After the last bulletins the windows darken
And the whole city founders readily and deep,
Sliding on all its pillows
To the thronged Atlantis of personal sleep,
And the wind rises. The wind rises and bowls
The day’s litter of news in the alleys. Trash
Tears itself on the railings,
Soars and falls with a soft crash,
Tumbles and soars again. Unruly flights
Scamper the park, and taking a statue for dead
Strike at the positive eyes,
Batter and flap the stolid head
And scratch the noble name. In empty lots
Our journals spiral in a fierce noyade
Of all we thought to think,
Or caught in corners cramp and wad
And twist our words. And some from gutters flail
Their tatters at the tired patrolman’s feet,
Like all that fisted snow
That cried beside his long retreat
Damn you! damn you! to the emperor’s horse’s heels.
Oh none too soon through the air white and dry
Will the clear announcer’s voice
Beat like a dove, and you and I
From the heart’s anarch and responsible town
Return by subway-mouth to life again,
Bearing the morning papers,
And cross the park where saintlike men,
White and absorbed, with stick and bag remove
The litter of the night, and footsteps rouse
With confident morning sound
The songbirds in the public boughs.
by Richard Wilbur
I think this poem is wonderful because the poet has taken what would seem to be an unlikely subject, paper litter, and produced something quite beautiful and magnificent.
And maybe I'm being a word nerd, but I get a bit of a frisson when I come across a new word I've never encountered before. In Line 2, Stanza 4, a "noyade" is, according to the Webster's Dictionary, "an execution carried out by drowning". Apparently, it sprang from the Reign of Terror during the French Revolution.
And knock me down with feather and call me an ignorant peon, but I've never encountered the noun, "anarch" ( Line1, Stanza 7) before which the Collins Dictionary defines as "(archaic) an instigator or personification of anarchy".
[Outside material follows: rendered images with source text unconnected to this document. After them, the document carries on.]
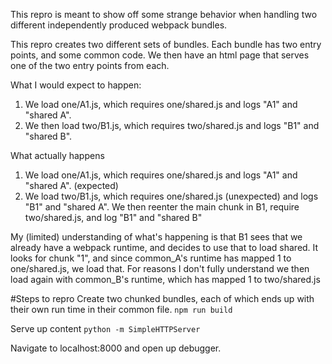 This repro is meant to show off some strange behavior when handling two different independently produced webpack bundles.

This repro creates two different sets of bundles. Each bundle has two entry points, and some common code. We then have an
html page that serves one of the two entry points from each.

What I would expect to happen:

1. We load one/A1.js, which requires one/shared.js and logs "A1" and "shared A".
2. We then load two/B1.js, which requires two/shared.js and logs "B1" and "shared B".


What actually happens

1. We load one/A1.js, which requires one/shared.js and logs "A1" and "shared A". (expected)
2. We load two/B1.js, which requires one/shared.js (unexpected) and logs "B1" and "shared A". We then reenter the main chunk in B1, require two/shared.js, and log "B1" and "shared B"

My (limited) understanding of what's happening is that B1 sees that we already have a webpack runtime, and decides to use that to load shared. It looks for chunk "1", and since common_A's runtime has mapped 1 to one/shared.js, we load that. For reasons I don't fully understand we then load again with common_B's runtime, which has mapped 1 to two/shared.js


#Steps to repro
Create two chunked bundles, each of which ends up with their own run time in their common file.
`npm run build`

Serve up content
`python -m SimpleHTTPServer`

Navigate to localhost:8000 and open up debugger.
I love the journey described in this poem, a kind of rake's progress of wind-whipped trash. There are so many fantastic images in this poem that startle and delight the reader. Don't you just love "the thronged Atlantis of personal sleep" or "And some from gutters flail /
Their tatters at the tired patrolman’s feet"? And the next day, as the poem closes, the cycle begins all over again.